■ Dataset entries:
+ + + + + + +
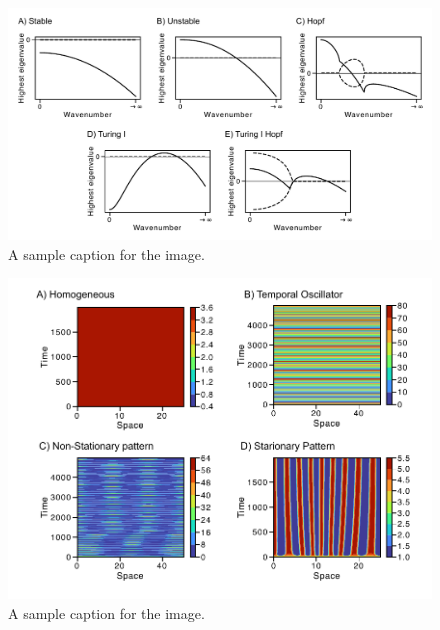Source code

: 
\begin{figure}[H] %
    \centering
    \includegraphics[width=1\textwidth]{chapters/Chapter 1/dispersions} %
    \caption{A sample caption for the image.}
    \label{fig:dispersions} %
\end{figure}

\begin{figure}[H] %
    \centering
    \includegraphics[width=1\textwidth]{chapters/Chapter 1/numerical_patterns} %
    \caption{A sample caption for the image.}
    \label{fig:numerical_patterns} %
\end{figure}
+ + + + + + +
■ WHAT NEEDS TO BE DONE:
Please retype the data exactly, but do not carry over any picture.

■ WRITTEN RESPONSE:
Source code

: 
\begin{figure}[H] %
    \centering
    \includegraphics[width=1\textwidth]{chapters/Chapter 1/dispersions} %
    \caption{A sample caption for the image.}
    \label{fig:dispersions} %
\end{figure}

\begin{figure}[H] %
    \centering
    \includegraphics[width=1\textwidth]{chapters/Chapter 1/numerical_patterns} %
    \caption{A sample caption for the image.}
    \label{fig:numerical_patterns} %
\end{figure}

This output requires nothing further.